▶ **Exercise details**:
Every line of the entries below that includes "const" belongs in the answer, copied as written.

▶ **Material to process**:

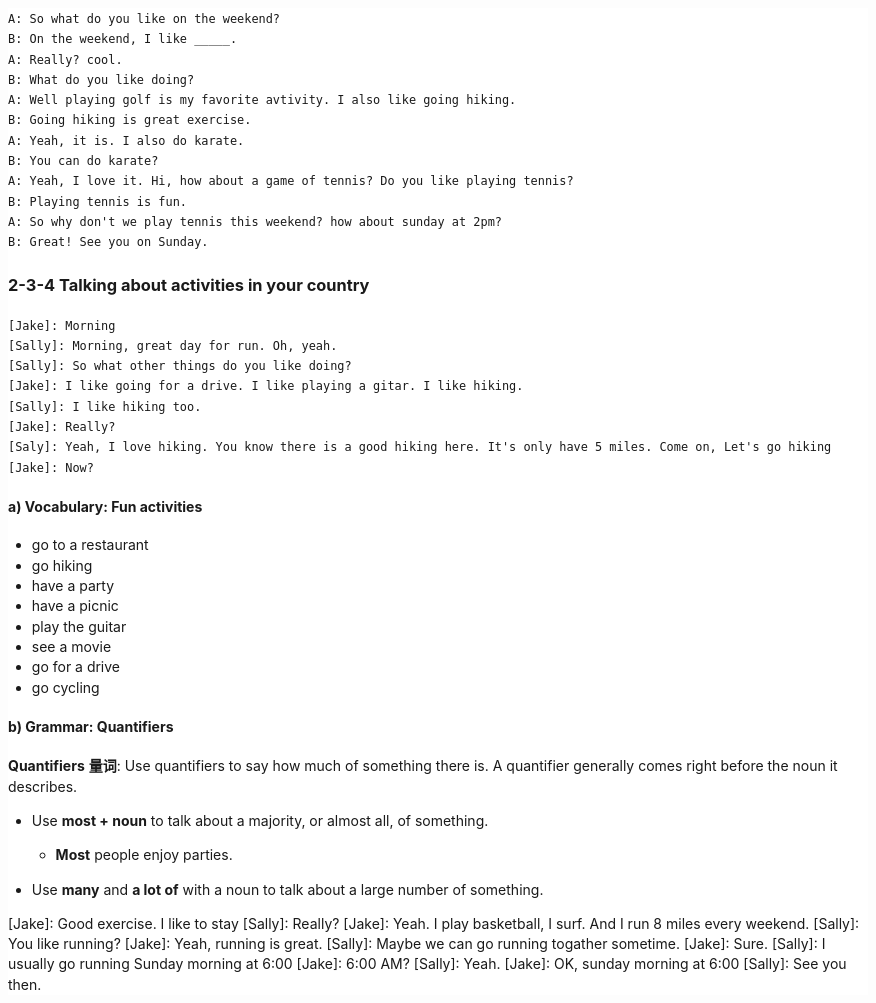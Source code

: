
 ```
A: So what do you like on the weekend?
B: On the weekend, I like _____.
A: Really? cool.
B: What do you like doing?
A: Well playing golf is my favorite avtivity. I also like going hiking.
B: Going hiking is great exercise.
A: Yeah, it is. I also do karate.
B: You can do karate?
A: Yeah, I love it. Hi, how about a game of tennis? Do you like playing tennis?
B: Playing tennis is fun.
A: So why don't we play tennis this weekend? how about sunday at 2pm?
B: Great! See you on Sunday.
```

### 2-3-4 Talking about activities in your country

<video class="ets-vp " width="640" height="360" playsinline="playsinline" poster="https://cns2.ef-cdn.com/Juno/15/61/16/v/156116/GE_2.3.4.1.1.jpg" preload="none" src="https://cns2.ef-cdn.com/Juno/11/09/49/v/110949/GE_2.3.4_v2.mp4" style="text-size-adjust: auto !important; user-select: auto;"></video>

```
[Jake]: Morning
[Sally]: Morning, great day for run. Oh, yeah.
[Sally]: So what other things do you like doing?
[Jake]: I like going for a drive. I like playing a gitar. I like hiking.
[Sally]: I like hiking too.
[Jake]: Really?
[Saly]: Yeah, I love hiking. You know there is a good hiking here. It's only have 5 miles. Come on, Let's go hiking
[Jake]: Now?
```

#### a) Vocabulary: Fun activities

* go to a restaurant
* go hiking
* have a party
* have a picnic
* play the guitar
* see a movie
* go for a drive
* go cycling

#### b) Grammar: Quantifiers

**Quantifiers** **量词**: Use quantifiers to say how much of something there is. A quantifier generally comes right before the noun it describes.

* Use **most + noun** to talk about a majority, or almost all, of something.
  * **Most** people enjoy parties.  

* Use **many** and **a lot of** with a noun to talk about a large number of something.


[Jake]: Good exercise. I like to stay
[Sally]: Really?
[Jake]: Yeah. I play basketball, I surf. And I run 8 miles  every weekend.
[Sally]: You like running?
[Jake]: Yeah, running is great.
[Sally]: Maybe we can go running togather sometime.
[Jake]: Sure.
[Sally]: I usually go running Sunday morning at 6:00
[Jake]: 6:00 AM?
[Sally]: Yeah.
[Jake]: OK, sunday morning at 6:00
[Sally]: See you then.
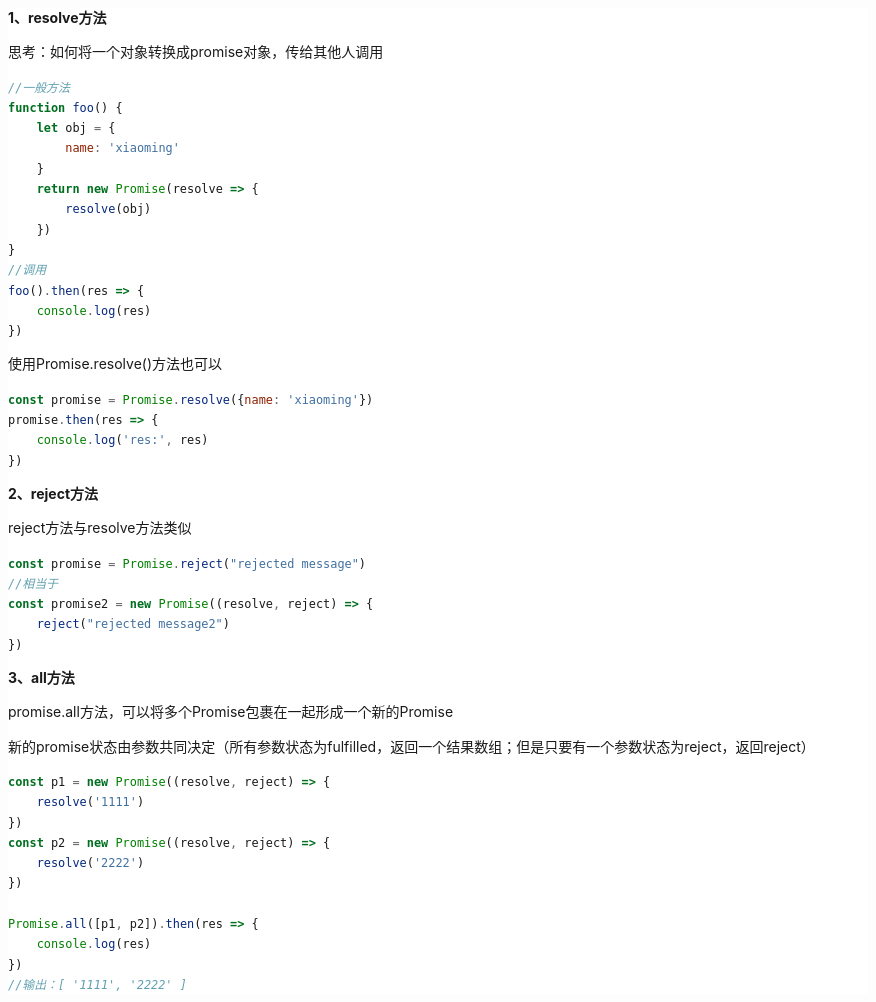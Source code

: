 

**1、resolve方法**

思考：如何将一个对象转换成promise对象，传给其他人调用

```js
//一般方法
function foo() {
    let obj = {
        name: 'xiaoming'
    }
    return new Promise(resolve => {
        resolve(obj)
    })
}
//调用
foo().then(res => {
    console.log(res)
})
```

使用Promise.resolve()方法也可以

```js
const promise = Promise.resolve({name: 'xiaoming'})
promise.then(res => {
    console.log('res:', res)
})
```

**2、reject方法**

reject方法与resolve方法类似

```js
const promise = Promise.reject("rejected message")
//相当于
const promise2 = new Promise((resolve, reject) => {
    reject("rejected message2")
})
```



**3、all方法**

promise.all方法，可以将多个Promise包裹在一起形成一个新的Promise

新的promise状态由参数共同决定（所有参数状态为fulfilled，返回一个结果数组；但是只要有一个参数状态为reject，返回reject）

```js
const p1 = new Promise((resolve, reject) => {
    resolve('1111')
})
const p2 = new Promise((resolve, reject) => {
    resolve('2222')
})

Promise.all([p1, p2]).then(res => {
    console.log(res)
})
//输出：[ '1111', '2222' ]
```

▶ **Task solution**:
const promise = Promise.resolve({name: 'xiaoming'})
const promise = Promise.reject("rejected message")
const promise2 = new Promise((resolve, reject) => {
const p1 = new Promise((resolve, reject) => {
const p2 = new Promise((resolve, reject) => {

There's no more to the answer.